ADOPTED PROJECT: Social network facilitated engagement in people who are Homeless to address InEqualities in alcohol related Liver Disease - The SHIELD feasibility study
Principle Investigator: Dr Ryan Buchanan, University of Southampton
Team: Professor Salim Khakoo, University of Southampton, Dr Mark Wright, University of Southampton, Dr Yun J Kim, University Hospital Southampton NHS Foundation Trust.
To develop and assess the feasibility of a social network-based intervention to engage people who are homeless and at risk of alcohol-related liver disease with Hepatology services
Mortality in people who are homeless (PWAH) is eight times higher than the general population and liver cirrhosis is the third commonest cause of death. PWAH infrequently access hospital based Hepatology services for assessment. Alcohol consumption is a socially perpetuated behaviour that is known to cluster within human social networks.
What we did
Recruitment continued from February to July 2022 of people who are homeless with high risk of alcohol dependence (AUDIT score) were identified in hostels and at a homeless day centre in Southampton. Those people were then asked to take part in tests and to refer thier drinking partners to the programme. They were given supermarket vouchers as an incentive.
Those homeless people who took part, filled in a survey and took part in an interview. They also had a test on their liver and were referred to liver health services.
What did we find out?
Fifty six peoople took part, all were from homeless hostels.

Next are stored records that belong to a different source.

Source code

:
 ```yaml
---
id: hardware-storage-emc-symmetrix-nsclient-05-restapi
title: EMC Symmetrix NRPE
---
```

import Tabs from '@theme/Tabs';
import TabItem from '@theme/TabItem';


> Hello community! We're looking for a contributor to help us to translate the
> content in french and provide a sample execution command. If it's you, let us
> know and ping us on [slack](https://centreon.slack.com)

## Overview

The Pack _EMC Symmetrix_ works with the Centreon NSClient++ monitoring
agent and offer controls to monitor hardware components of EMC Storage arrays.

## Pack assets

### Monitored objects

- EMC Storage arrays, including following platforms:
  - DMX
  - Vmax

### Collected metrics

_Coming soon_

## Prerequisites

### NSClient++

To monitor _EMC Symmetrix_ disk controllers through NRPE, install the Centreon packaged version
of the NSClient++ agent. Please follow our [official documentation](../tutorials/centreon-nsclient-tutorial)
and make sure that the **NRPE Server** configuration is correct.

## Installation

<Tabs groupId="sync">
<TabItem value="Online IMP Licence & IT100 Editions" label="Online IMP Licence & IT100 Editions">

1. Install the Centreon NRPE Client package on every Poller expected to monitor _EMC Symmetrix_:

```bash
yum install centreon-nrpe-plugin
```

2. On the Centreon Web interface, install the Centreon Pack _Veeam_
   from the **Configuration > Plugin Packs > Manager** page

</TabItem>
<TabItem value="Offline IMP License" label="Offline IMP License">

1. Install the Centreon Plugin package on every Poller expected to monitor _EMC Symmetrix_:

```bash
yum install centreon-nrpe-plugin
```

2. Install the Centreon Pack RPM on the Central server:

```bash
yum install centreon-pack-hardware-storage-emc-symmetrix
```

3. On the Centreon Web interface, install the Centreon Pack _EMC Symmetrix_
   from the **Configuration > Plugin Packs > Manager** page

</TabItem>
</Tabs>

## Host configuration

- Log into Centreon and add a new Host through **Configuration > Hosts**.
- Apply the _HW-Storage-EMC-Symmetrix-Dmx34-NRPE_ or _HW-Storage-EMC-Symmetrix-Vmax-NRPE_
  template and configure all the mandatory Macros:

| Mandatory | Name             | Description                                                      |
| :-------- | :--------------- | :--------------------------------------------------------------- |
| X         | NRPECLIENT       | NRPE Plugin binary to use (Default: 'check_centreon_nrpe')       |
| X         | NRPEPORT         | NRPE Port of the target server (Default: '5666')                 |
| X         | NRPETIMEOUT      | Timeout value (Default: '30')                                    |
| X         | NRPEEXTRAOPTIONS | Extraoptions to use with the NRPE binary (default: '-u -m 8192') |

Almost 20% of the group had a new diagnosis of cirrhosis, and there was a link between people who had type 2 diabetes or lived house where alcohol was present.
Homeless people with hazardous alcohol consumption are socially connected to others that drink dangerously.
This programme of referral can identify undiagnosed disease, however, engagement via trusted staff may be just as effective.
The study highlights the importance of working with community organisations supporting underserved populations to overcome inequalities in liver disease and manage multi-morbidity.